Apparently the if-elif is completely missing that self.end_left is EndTypes.HOST and self.end_right is EndTypes.WALL? How the gently caress is this not being picked up?

EDIT: I threw the following in the print() statement and now I'm even more confused.
Python code:
print(type(self.end_left), type(self.end_right), self.end_left == EndTypes.HOST, 
	self.end_right == EndTypes.WALL, self.end_left == EndTypes.HOST and self.end_right == EndTypes.WALL, "wat",)

>>> <enum 'EndTypes'> <enum 'EndTypes'> True True True wat
By this logic, the middle elif should be picking this up on the first condition of the or statement...?

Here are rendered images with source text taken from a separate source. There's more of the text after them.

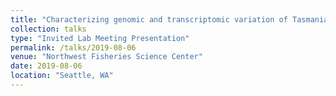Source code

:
 ```yaml
---
title: "Characterizing genomic and transcriptomic variation of Tasmanian devil populations across a heterogeneous landscape"
collection: talks
type: "Invited Lab Meeting Presentation"
permalink: /talks/2019-08-06
venue: "Northwest Fisheries Science Center"
date: 2019-08-06
location: "Seattle, WA"
---
```

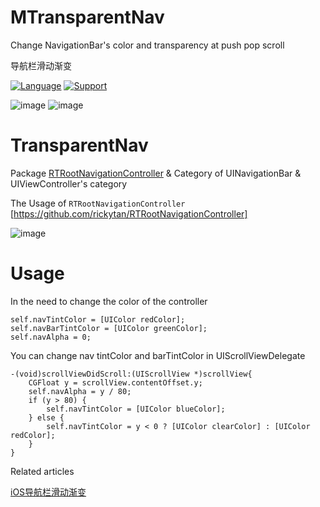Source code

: # MTransparentNav

Change NavigationBar's color and transparency at push pop scroll 

导航栏滑动渐变 

[![Language](https://img.shields.io/badge/language-ObjectiveC-brightgreen.svg)](https://github.com/MQZHot/MTransparentNav.git)
[![Support](https://img.shields.io/badge/support-iOS%208%2B-brightgreen.svg)](https://github.com/MQZHot/MTransparentNav.git)

![image](https://github.com/MQZHot/MTransparentNav/raw/master/gif/111.gif) 
![image](https://github.com/MQZHot/MTransparentNav/raw/master/gif/222.gif)

# TransparentNav

Package [RTRootNavigationController](https://github.com/rickytan/RTRootNavigationController) & Category of UINavigationBar & UIViewController's category

The Usage of `RTRootNavigationController`
[https://github.com/rickytan/RTRootNavigationController]

![image](https://github.com/MQZHot/MTransparentNav/raw/master/gif/333.gif)

Usage
==============

In the need to change the color of the controller

```
self.navTintColor = [UIColor redColor];
self.navBarTintColor = [UIColor greenColor];
self.navAlpha = 0;

```

You can change nav tintColor and barTintColor in UIScrollViewDelegate

```
-(void)scrollViewDidScroll:(UIScrollView *)scrollView{
    CGFloat y = scrollView.contentOffset.y;
    self.navAlpha = y / 80;
    if (y > 80) {
        self.navTintColor = [UIColor blueColor];
    } else {
        self.navTintColor = y < 0 ? [UIColor clearColor] : [UIColor redColor];
    }
}

```
Related articles

[iOS导航栏滑动渐变](http://www.jianshu.com/p/1a52bb764c7e)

D34THROW fucked around with this message at 19:17 on Mar 31, 2022

Adbot
ADBOT LOVES YOU

Deffon
Mar 28, 2010

The first elif checks end_left twice.

This is always false:
code:
self.end_left == EndTypes.HOST and self.end_left == EndTypes.WALL

D34THROW
Jan 29, 2012

RETAIL RETAIL LISTEN TO ME BITCH ABOUT RETAIL
:rant:

Deffon posted:

The first elif checks end_left twice.

This is always false:
code:
self.end_left == EndTypes.HOST and self.end_left == EndTypes.WALL

I found it right before I checked the thread :suicide:

All works as intended now! Everything pretty-prints for debug and the debug JSON dump works properly. All quantities are as expected given the input parameters. This was the toughest bit so far, a lot of loving logic goes into determining how the wall is built from the parameters.

pre:
╒═════════════════════════════════════════╤════════╕
│ ITEM                                    │    QTY │
╞═════════════════════════════════════════╪════════╡
│ ANGLE 2 X 2 X 1/8 (EA)                  │   0.75 │
├─────────────────────────────────────────┼────────┤
│ ANGLE CLIP (EA)                         │  41.00 │
├─────────────────────────────────────────┼────────┤
     ...
├─────────────────────────────────────────┼────────┤
│ TEK 12 X 3/4 (EA)                       │ 175.00 │
├─────────────────────────────────────────┼────────┤
│ TEK 14 X 3/4 (EA)                       │ 150.00 │
╘═════════════════════════════════════════╧════════╛

╒════════════════════════════════════════════╤═══════╕
│ LABOR TYPE                                 │   QTY │
╞════════════════════════════════════════════╪═══════╡
│ FRAME OUT GLASS ROOM / 1ST CHAIR RAIL (LF) │    21 │
├────────────────────────────────────────────┼───────┤
│ INSTALL GLASS ROOM DOOR (EA)               │     1 │
├────────────────────────────────────────────┼───────┤
│ INSTALL GLASS ROOM WINDOW (EA)             │    11 │
├────────────────────────────────────────────┼───────┤
│ INSTALL INSULATION/FOAM <= 24"             │    21 │
╘════════════════════════════════════════════╧═══════╛
I can't help but :neckbeard: every time I commit a new working feature.

ExcessBLarg!
Sep 1, 2001

Deffon posted:

The first elif checks end_left twice.
This is a perfect use case for the match statement added in Python 3.10, which avoids these kinds of errors by having the variables-to-match specified once.

Bit of a shame it took Python so long to gain such a basic feature, but there it is.

D34THROW
Jan 29, 2012

RETAIL RETAIL LISTEN TO ME BITCH ABOUT RETAIL
:rant:
I know pickling is a security risk, but it seems that that's only when accepting pickles from unknown sources. If I am only unpickling objects that are pickled by the program itself, is that less of a security option? I'm talking pickle.dumps() stored directly in the DB.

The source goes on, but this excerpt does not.